Prompt
What lines in the following entries hold the word "https"? Copy each one.

Provided data
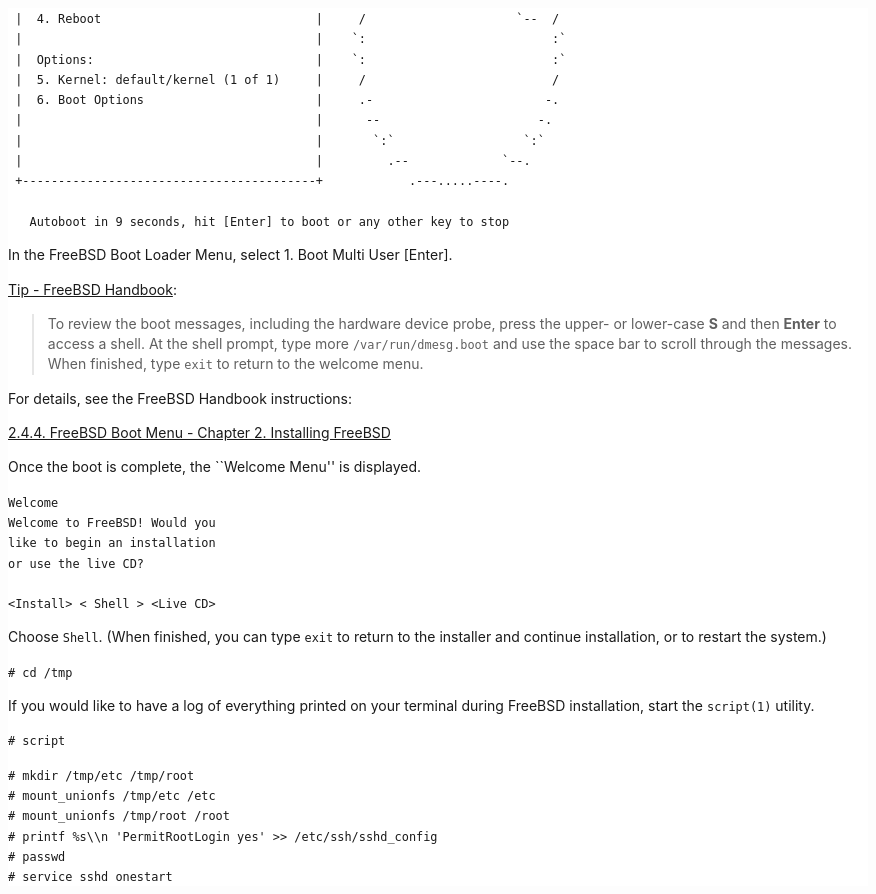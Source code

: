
 ```
 |  4. Reboot                              |     /                     `--  /
 |                                         |    `:                          :`
 |  Options:                               |    `:                          :`
 |  5. Kernel: default/kernel (1 of 1)     |     /                          /
 |  6. Boot Options                        |     .-                        -.
 |                                         |      --                      -.
 |                                         |       `:`                  `:`
 |                                         |         .--             `--.
 +-----------------------------------------+            .---.....----.

   Autoboot in 9 seconds, hit [Enter] to boot or any other key to stop
```

In the FreeBSD Boot Loader Menu, select 1. Boot Multi User [Enter]. 


[Tip - FreeBSD Handbook](https://docs.freebsd.org/en/books/handbook/bsdinstall/#bsdinstall-start):   
> To review the boot messages, including the hardware device probe, 
> press the upper- or lower-case **S** and then **Enter** to access a shell. 
> At the shell prompt, type more ```/var/run/dmesg.boot``` and use the space 
> bar to scroll through the messages.  When finished, type ```exit``` to 
> return to the welcome menu.


For details, see the FreeBSD Handbook instructions:

[2.4.4. FreeBSD Boot Menu - Chapter 2. Installing FreeBSD](https://www.freebsd.org/doc/en_US.ISO8859-1/books/handbook/bsdinstall-start.html)

Once the boot is complete, the ``Welcome Menu'' is displayed.   
```
Welcome
Welcome to FreeBSD! Would you
like to begin an installation
or use the live CD?

<Install> < Shell > <Live CD>
```

Choose ```Shell```.  (When finished, you can type ```exit``` to return 
to the installer and continue installation, or to restart the system.)

```
# cd /tmp
```

If you would like to have a log of everything printed on your terminal 
during FreeBSD installation, start the ```script(1)``` utility.

```
# script
```

```
# mkdir /tmp/etc /tmp/root
# mount_unionfs /tmp/etc /etc
# mount_unionfs /tmp/root /root
# printf %s\\n 'PermitRootLogin yes' >> /etc/ssh/sshd_config
# passwd
# service sshd onestart
```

Written answer
[Tip - FreeBSD Handbook](https://docs.freebsd.org/en/books/handbook/bsdinstall/#bsdinstall-start):   
[2.4.4. FreeBSD Boot Menu - Chapter 2. Installing FreeBSD](https://www.freebsd.org/doc/en_US.ISO8859-1/books/handbook/bsdinstall-start.html)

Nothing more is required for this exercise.